[Saved data entries]
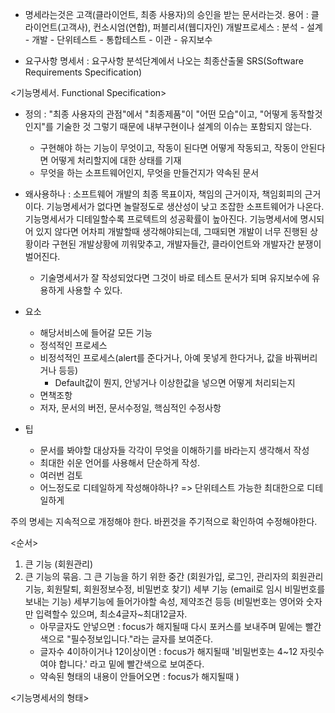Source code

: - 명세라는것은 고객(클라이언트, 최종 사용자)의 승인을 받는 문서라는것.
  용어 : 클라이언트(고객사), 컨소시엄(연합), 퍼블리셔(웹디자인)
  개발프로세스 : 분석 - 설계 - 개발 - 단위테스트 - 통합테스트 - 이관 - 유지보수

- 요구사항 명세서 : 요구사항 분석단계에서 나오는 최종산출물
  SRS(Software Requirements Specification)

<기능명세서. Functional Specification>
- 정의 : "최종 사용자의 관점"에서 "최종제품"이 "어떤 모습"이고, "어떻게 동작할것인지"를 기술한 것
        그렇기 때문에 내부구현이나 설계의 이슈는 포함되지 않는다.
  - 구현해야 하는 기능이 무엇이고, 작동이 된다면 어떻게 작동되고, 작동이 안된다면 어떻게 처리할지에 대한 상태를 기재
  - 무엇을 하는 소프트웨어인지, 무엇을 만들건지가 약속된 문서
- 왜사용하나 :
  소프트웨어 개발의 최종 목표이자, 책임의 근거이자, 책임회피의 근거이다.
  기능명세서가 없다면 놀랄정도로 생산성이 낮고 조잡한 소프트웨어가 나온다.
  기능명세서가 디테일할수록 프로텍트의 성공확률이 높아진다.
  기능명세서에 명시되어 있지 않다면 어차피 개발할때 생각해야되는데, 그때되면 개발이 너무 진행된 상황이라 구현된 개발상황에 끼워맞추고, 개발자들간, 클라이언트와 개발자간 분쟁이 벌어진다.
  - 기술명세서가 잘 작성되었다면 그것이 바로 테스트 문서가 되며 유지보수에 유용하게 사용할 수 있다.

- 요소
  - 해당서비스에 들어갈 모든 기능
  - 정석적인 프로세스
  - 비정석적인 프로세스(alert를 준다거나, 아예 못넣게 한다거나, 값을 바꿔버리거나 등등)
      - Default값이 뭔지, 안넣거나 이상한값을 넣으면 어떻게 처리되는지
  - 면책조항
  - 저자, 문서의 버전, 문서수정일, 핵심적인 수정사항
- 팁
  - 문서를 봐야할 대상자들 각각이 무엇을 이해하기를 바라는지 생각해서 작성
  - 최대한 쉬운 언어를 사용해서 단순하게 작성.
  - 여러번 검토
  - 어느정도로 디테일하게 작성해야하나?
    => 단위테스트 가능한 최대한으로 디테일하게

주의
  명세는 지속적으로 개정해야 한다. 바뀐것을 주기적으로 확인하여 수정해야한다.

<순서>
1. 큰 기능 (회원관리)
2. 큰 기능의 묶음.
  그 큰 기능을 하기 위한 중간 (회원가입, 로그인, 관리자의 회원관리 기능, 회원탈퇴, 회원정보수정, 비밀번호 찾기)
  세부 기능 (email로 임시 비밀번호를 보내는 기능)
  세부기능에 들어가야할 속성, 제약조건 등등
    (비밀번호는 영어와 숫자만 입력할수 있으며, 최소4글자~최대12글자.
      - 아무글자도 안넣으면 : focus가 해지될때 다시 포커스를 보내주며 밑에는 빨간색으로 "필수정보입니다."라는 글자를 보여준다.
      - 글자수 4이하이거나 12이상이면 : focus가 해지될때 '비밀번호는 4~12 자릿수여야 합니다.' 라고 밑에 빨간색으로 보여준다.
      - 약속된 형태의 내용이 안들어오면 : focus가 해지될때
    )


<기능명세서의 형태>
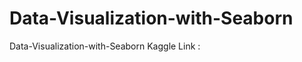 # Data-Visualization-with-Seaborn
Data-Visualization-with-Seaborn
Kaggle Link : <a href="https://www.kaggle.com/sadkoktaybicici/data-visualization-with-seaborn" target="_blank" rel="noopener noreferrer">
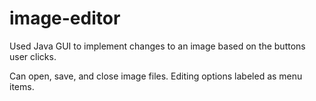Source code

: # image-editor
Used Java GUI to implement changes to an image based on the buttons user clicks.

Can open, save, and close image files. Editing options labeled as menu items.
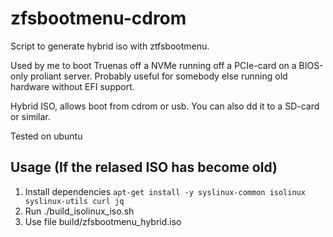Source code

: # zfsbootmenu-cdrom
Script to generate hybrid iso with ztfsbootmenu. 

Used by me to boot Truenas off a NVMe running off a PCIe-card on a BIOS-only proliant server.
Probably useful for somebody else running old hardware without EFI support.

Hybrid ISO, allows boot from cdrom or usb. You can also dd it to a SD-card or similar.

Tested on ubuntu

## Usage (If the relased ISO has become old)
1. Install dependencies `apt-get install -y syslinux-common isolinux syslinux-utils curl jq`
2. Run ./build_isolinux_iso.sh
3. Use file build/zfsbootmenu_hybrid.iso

--

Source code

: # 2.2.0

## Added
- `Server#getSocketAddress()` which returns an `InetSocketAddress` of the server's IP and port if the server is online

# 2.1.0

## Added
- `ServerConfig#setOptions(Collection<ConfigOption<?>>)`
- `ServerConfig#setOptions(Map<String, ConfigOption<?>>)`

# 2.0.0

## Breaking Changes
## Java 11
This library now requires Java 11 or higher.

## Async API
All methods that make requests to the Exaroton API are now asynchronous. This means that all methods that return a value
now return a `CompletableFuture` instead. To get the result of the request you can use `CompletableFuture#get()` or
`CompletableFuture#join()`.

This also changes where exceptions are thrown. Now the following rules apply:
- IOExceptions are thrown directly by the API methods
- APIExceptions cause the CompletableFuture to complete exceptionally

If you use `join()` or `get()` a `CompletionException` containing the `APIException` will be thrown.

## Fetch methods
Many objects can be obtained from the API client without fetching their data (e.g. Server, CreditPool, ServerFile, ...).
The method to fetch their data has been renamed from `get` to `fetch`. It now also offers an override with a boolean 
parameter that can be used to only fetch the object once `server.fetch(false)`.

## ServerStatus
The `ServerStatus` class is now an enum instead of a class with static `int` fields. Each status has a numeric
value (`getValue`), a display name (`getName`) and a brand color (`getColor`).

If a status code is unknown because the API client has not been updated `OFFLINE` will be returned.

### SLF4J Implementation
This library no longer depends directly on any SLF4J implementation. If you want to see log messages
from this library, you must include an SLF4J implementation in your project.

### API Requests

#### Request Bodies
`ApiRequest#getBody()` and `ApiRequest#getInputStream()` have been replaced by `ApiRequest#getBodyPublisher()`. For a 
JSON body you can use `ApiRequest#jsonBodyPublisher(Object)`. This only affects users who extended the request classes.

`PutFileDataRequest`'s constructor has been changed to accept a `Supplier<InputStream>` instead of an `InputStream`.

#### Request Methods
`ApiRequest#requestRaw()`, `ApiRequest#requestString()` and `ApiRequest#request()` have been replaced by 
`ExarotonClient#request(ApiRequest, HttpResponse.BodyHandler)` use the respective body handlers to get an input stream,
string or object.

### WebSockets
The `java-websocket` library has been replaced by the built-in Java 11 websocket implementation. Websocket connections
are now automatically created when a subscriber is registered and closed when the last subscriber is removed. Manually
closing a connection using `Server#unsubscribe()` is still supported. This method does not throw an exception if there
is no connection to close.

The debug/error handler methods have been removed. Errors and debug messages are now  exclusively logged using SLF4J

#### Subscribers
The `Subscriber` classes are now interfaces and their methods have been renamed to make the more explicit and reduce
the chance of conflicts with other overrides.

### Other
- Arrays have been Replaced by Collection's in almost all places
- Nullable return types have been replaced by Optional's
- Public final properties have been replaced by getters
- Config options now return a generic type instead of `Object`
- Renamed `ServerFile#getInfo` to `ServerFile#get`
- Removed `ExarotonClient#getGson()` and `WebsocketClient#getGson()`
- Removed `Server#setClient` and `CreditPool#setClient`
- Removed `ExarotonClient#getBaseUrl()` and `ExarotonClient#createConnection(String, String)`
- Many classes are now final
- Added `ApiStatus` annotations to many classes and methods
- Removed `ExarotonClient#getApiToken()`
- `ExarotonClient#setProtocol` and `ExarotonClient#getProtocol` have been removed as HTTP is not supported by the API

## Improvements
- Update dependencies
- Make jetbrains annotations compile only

Exercise brief — Please copy the lines in the records above between the one holding "## Async API" and the one holding "Many objects can", inclusive, exactly and with no other line.

Written reply —
## Async API
All methods that make requests to the Exaroton API are now asynchronous. This means that all methods that return a value
now return a `CompletableFuture` instead. To get the result of the request you can use `CompletableFuture#get()` or
`CompletableFuture#join()`.

This also changes where exceptions are thrown. Now the following rules apply:
- IOExceptions are thrown directly by the API methods
- APIExceptions cause the CompletableFuture to complete exceptionally

If you use `join()` or `get()` a `CompletionException` containing the `APIException` will be thrown.

## Fetch methods
Many objects can be obtained from the API client without fetching their data (e.g. Server, CreditPool, ServerFile, ...).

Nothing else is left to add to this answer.